For this example, the probability of getting the calculated chi-square statistic under a null sampling distribution is indicated by the p-value of 0.621. As p > 0.1 there is no reason to consider a lack of fit. We also get an estimate of the overdispersion parameter (c-hat) for the model, which is derived by dividing the observed chi-square statistic by the mean of the statistics obtained from simulation. In this example, c-hat = 0.73, which is very close to c-hat = 1, indicating that the variance is not greater than the mean, and that there is no evidence for overdispersion. Again, under regular circumstances we would want to run many more simulations, but based on this smaller run, the test statistics suggest that there is no evidence of lack of fit of this model to these data. For more details on this test, see MacKenzie and Bailey (2004).

5.3.2 Model selection

So far, we have a single global model that includes all of the covariates we believe will influence the occupancy and detection probabilities. In general, we suggest that careful consideration be used when choosing the set of candidate models to be run and compared during model selection. In this example, we will use the dredge() function to generate a set of candidate models using different combinations of the covariates in the global model. Since we know from prior experience that the effort covariates are almost always important, we’ll lock these variables in, and consider a candidate set consisting of all possible combinations of the ecological covariates in the occupancy submodel.

# get list of all possible terms, then subset to those we want to keep
det_terms <- getAllTerms(occ_model) %>% 
  # retain the detection submodel covariates
  discard(str_detect, pattern = "psi")

# dredge all possibe combinations of the occupancy covariates
occ_dredge <- dredge(occ_model, fixed = det_terms)

# model comparison
mc <- select(occ_dredge, starts_with("psi(p"), df, AICc, delta, weight)
# shorten names for printing
names(mc) <- names(mc) %>% 
  str_extract("(?<=psi\\(pland_[0-9]{2}_)[a-z_]+") %>% 
  coalesce(names(mc))

mc %>% 
  mutate_all(~ round(., 3)) %>% 
  knitr::kable()
deciduous_broadleaf mixed_forest cropland urban df AICc delta weight
7.08 -2.09 11 689 0.000 0.366
6.88 0.935 -1.95 12 690 0.783 0.248
6.92 -1.271 -2.15 12 690 1.543 0.169
6.74 0.889 -1.116 -2.01 13 691 2.459 0.107
7.97 1.262 11 693 4.335 0.042
8.31 10 693 4.578 0.037
7.91 1.243 -0.598 12 695 6.301 0.016
8.23 -0.759 11 695 6.463 0.014
-3.06 10 717 28.051 0.000
-2.271 -3.14 11 717 28.324 0.000
0.961 -2.89 11 717 28.459 0.000
0.883 -2.098 -2.98 12 718 29.001 0.000
1.446 10 729 40.192 0.000
1.404 -1.446 11 730 41.535 0.000
9 731 41.922 0.000
-1.649 10 732 43.041 0.000

The corrected Akaike Information Criterion (AICc) measures the likelihood of each model to have generated the data we observed, adjusted for the number of parameters in the model.
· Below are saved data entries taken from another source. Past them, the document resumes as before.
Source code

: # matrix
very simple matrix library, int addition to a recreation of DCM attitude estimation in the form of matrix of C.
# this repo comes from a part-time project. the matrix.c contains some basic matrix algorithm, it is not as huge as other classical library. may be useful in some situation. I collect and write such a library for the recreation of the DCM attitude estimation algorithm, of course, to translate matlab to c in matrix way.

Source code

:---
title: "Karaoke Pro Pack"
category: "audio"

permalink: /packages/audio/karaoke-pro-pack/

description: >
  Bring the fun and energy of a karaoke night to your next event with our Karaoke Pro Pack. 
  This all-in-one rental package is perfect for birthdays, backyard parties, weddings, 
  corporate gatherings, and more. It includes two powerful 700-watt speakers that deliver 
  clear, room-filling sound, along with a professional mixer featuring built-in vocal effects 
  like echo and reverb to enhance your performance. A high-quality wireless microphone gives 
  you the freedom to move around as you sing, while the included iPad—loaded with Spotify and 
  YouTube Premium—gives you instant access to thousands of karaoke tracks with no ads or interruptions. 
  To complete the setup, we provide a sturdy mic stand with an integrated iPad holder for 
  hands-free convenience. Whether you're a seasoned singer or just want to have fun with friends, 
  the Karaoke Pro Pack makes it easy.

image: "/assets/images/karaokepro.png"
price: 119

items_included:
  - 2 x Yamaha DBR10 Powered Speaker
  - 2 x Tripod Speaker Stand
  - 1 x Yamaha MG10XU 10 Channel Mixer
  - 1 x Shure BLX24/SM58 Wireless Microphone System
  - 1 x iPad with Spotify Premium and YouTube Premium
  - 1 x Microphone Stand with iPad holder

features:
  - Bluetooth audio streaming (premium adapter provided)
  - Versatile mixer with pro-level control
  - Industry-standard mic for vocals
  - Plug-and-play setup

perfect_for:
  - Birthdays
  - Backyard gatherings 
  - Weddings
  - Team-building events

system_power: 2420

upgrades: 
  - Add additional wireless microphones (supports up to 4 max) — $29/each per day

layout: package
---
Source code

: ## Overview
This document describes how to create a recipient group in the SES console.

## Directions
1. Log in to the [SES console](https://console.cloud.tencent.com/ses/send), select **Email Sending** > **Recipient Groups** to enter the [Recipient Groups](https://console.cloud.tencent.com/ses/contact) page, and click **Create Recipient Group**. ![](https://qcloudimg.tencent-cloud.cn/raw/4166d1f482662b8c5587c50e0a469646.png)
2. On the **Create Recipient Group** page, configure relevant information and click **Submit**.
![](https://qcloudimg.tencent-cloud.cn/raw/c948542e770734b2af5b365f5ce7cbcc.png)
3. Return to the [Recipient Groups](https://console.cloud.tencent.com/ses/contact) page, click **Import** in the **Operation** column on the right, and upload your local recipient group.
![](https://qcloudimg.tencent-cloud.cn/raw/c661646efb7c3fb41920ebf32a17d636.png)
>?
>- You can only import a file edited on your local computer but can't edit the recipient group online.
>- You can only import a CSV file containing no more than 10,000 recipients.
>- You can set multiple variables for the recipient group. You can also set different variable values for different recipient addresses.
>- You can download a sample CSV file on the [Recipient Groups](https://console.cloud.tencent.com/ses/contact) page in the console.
Lower values indicate models with a better fit to the data, penalizing for the added number of parameters. Delta is the difference in AICc values between the given model and the model that is most likely to have generated the data (i.e. the one with the lowest AICc), and is a relative measure conditional on the candidate set of models. Finally, the AIC weight is a transformation of delta that can be interpreted as the probability that the given model is the most likely one of the candidate models to have generated the data, and is also conditional on the candidate model set. The first four columns give the model coefficients for each of the habitat covariates in the occupancy submodel; missing values indicate that that covariate was not included in the given model.
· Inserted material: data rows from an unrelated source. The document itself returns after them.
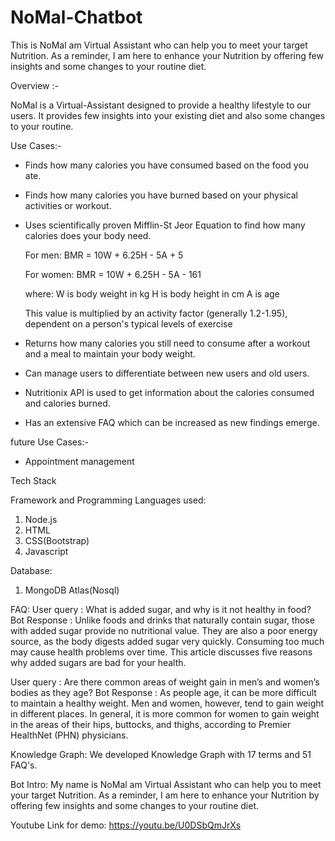 # NoMal-Chatbot
This is NoMal am Virtual Assistant who can help you to meet your target Nutrition.
As a reminder, I am here to enhance your Nutrition by offering few insights and some changes to your routine diet.

Overview :-

NoMal is a Virtual-Assistant designed to provide a healthy lifestyle to our users.
It provides few insights into your existing diet and also some changes to your routine.

Use Cases:-

- Finds how many calories you have consumed based on the food you ate.
- Finds how many calories you have burned based on your physical activities or workout.
- Uses scientifically proven Mifflin-St Jeor Equation to find how many calories does your body need.
	
	For men:	BMR = 10W + 6.25H - 5A + 5

	For women: 	BMR = 10W + 6.25H - 5A - 161

	where:
		W is body weight in kg
		H is body height in cm
		A is age
	
	This value is multiplied by an activity factor (generally 1.2-1.95),
	dependent on a person's typical levels of exercise	
- Returns how many calories you still need to consume after a workout and a meal
  to maintain your body weight.
- Can manage users to differentiate between new users and old users.
- Nutritionix API is used to get information about the calories consumed and calories burned.
- Has an extensive FAQ which can be increased as new findings emerge.

future Use Cases:-

- Appointment management

Tech Stack

Framework and Programming Languages used:

1) Node.js
2) HTML
3) CSS(Bootstrap)
4) Javascript

Database:

1) MongoDB Atlas(Nosql)

FAQ:
User query   :  What is added sugar, and why is it not healthy in food?
Bot Response : Unlike foods and drinks that naturally contain sugar, those with added sugar provide no nutritional value.
		They are also a poor energy source, as the body digests added sugar very quickly.
		Consuming too much may cause health problems over time. This article discusses five reasons why added sugars are bad for your health.

User query   : Are there common areas of weight gain in men’s and women’s bodies as they age?
Bot Response : As people age, it can be more difficult to maintain a healthy weight.
		Men and women, however, tend to gain weight in different places.
		In general, it is more common for women to gain weight in the areas of their hips, buttocks, and thighs, according to Premier HealthNet (PHN) physicians. 
    
Knowledge Graph:
      We developed Knowledge Graph with 17 terms and 51 FAQ's.
 
Bot Intro:
      My name is NoMal am Virtual Assistant who can help you to meet your target Nutrition.
      As a reminder, I am here to enhance your Nutrition by offering few insights and some changes to your routine diet.
      
Youtube Link for demo:
https://youtu.be/U0DSbQmJrXs

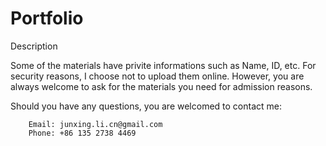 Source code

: # Portfolio
Description

Some of the materials have privite informations such as Name, ID, etc. For security reasons, I choose not to upload them online. However, you are always welcome to ask for the materials you need for admission reasons.

Should you have any questions, you are welcomed to contact me:

		Email: junxing.li.cn@gmail.com
		Phone: +86 135 2738 4469

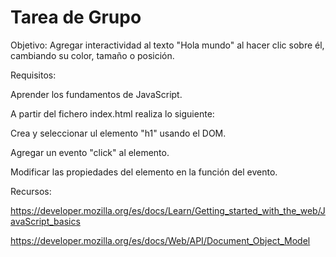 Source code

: # Tarea de Grupo

Objetivo: Agregar interactividad al texto "Hola mundo" al hacer clic sobre él, cambiando su color, tamaño o posición.


Requisitos:

Aprender los fundamentos de JavaScript.

A partir del fichero index.html realiza lo siguiente:

Crea y seleccionar ul elemento "h1" usando el DOM.

Agregar un evento "click" al elemento.

Modificar las propiedades del elemento en la función del evento.


Recursos:

https://developer.mozilla.org/es/docs/Learn/Getting_started_with_the_web/JavaScript_basics

https://developer.mozilla.org/es/docs/Web/API/Document_Object_Model
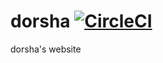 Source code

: # dorsha [![CircleCI](https://circleci.com/gh/dorsha/dorsha.svg?style=svg)](https://circleci.com/gh/dorsha/dorsha)

dorsha's website
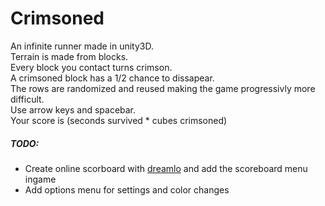 # Crimsoned
An infinite runner made in unity3D.  
Terrain is made from blocks.  
Every block you contact turns crimson.  
A crimsoned block has a 1/2 chance to dissapear.  
The rows are randomized and reused making the game progressivly more difficult.  
Use arrow keys and spacebar.  
Your score is (seconds survived * cubes crimsoned)

##### TODO:
- Create online scorboard with [dreamlo](http://dreamlo.com/) and add the scoreboard menu ingame
- Add options menu for settings and color changes
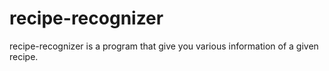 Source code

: # recipe-recognizer
recipe-recognizer is a program that give you various information of
a given recipe.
A quick look at the results of dredging reveals that for the Wood Thrush example there is not a clear single model, or even a small set of models, that are most likely to have generated our data. This is evident from the low AIC weight for the top model and the large number of models with moderate AIC weights. Given this, and the fact that all of our effects are linear and use the same family and link function, we’ll average across all models, weighted by AICc, to produce a model-averaged prediction. However, there may be scenarios in which there is a clear set of high performing models, in which case you can use the get.models() function to extract just these models prior to averaging. For the sake of efficiency, we’ll only average the top models, which we’ll define as those cumulatively comprising 95% of the weights. This will trivially impact the results since the models with lower support have very small weights and therefore contribute little to the weighted-average predictions.

# select models with the most suport for model averaging
occ_dredge_95 <- get.models(occ_dredge, subset = cumsum(weight) <= 0.95)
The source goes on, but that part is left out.